Health put at risk by insurers' demands for gene test results

Medical ethicists are concerned about the new ruling by insurance companies that results of genetic tests have to be disclosed by people seeking new policies worth more than £100000 ($160000). They warn that the move may deter people from having tests that could save or prolong their lives and jeopardise future research into genetic testing.

In a statement issued last week the Association of British Insurers confirmed that member companies will not ask people to take genetic tests when applying for life insurance and that they will ignore any adverse test results of new applicants seeking mortgage linked cover of up to £100000. However, the results of those who require higher cover would be taken into account, which experts fear may lead to higher premiums or create an uninsurable underclass.

The threat of having test results disclosed against their wishes may drive many people to private testing centres–mirroring events in the 1980s, when insurers demanded to know if a customer had taken an HIV test.

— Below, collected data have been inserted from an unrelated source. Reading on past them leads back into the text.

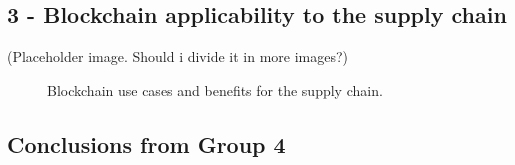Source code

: 
\subsection*{3 - Blockchain applicability to the supply chain}
 

(Placeholder image. Should i divide it in more images?)

\begin{figure}[ht]

    
      \caption{Blockchain use cases and benefits for the supply chain.}
    \label{fig:group4_graphics}
\end{figure}


\subsection*{Conclusions from Group 4}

“Bypassing normal health services could lead to all kinds of worrying consequences,” said Peter Harper, professor of medical genetics at the University of Wales College of Cardiff. “If someone had an abnormal results from a privately carried out test for breast cancer, for example, they may wrongly believe that means they are going to develop the disease. And conversely, a negative result may give someone false assurance that they will never develop breast cancer whereas the risk is still one in 10.”

Ann Sommerville, head of the ethics department at the BMA, was concerned about what may happen after March 1999, the expiry date of the present agreement. “We are worried that unfair discrimination is creeping into a person's ability to obtain insurance and concerned what future developments will be as the insurance industry gets more information about genetic testing,” she said. A BMA working party is currently developing a consensus statement on a range of genetic issues and hopes to publish its conclusions next year. “It is clear that we will be calling for some regulation,” commented Ms Sommerville.

“The whole issue of whether genetic test results of healthy people come under the category of medical information, which doctors are obliged to disclose to medical insurers, is unclear,” said Professor Harper. “Also, the Faculty of Actuaries in a seminar with the Royal Society last year concluded that the use of genetic test information was quite unnecessary. Even taking the worst case scenario the effects on insurance payouts would be insignificant,” he added.

The Commons all party science and technology committee criticised the insurance industry for taking so long to produce such a limited reform. It has called on the government's Human Genetics Advisory Commission to examine the proposals as a matter of urgency, and keep the issue under review.

Insurance companies are asking for information on genetic tests without knowing enough about them, believes Susan Bull, assistant editor of the Bulletin of Medical Ethics. “The level of sophistication required to use this data accurately to avoid penalising people unfairly is enormous,” she said. The likelihood of developing Huntingdon's Chorea is straightforward, but it is more difficult to calculate the risk of developing say breast cancer if a woman is found to have the BRCA1 gene as many people with the gene will not develop the disease, she said.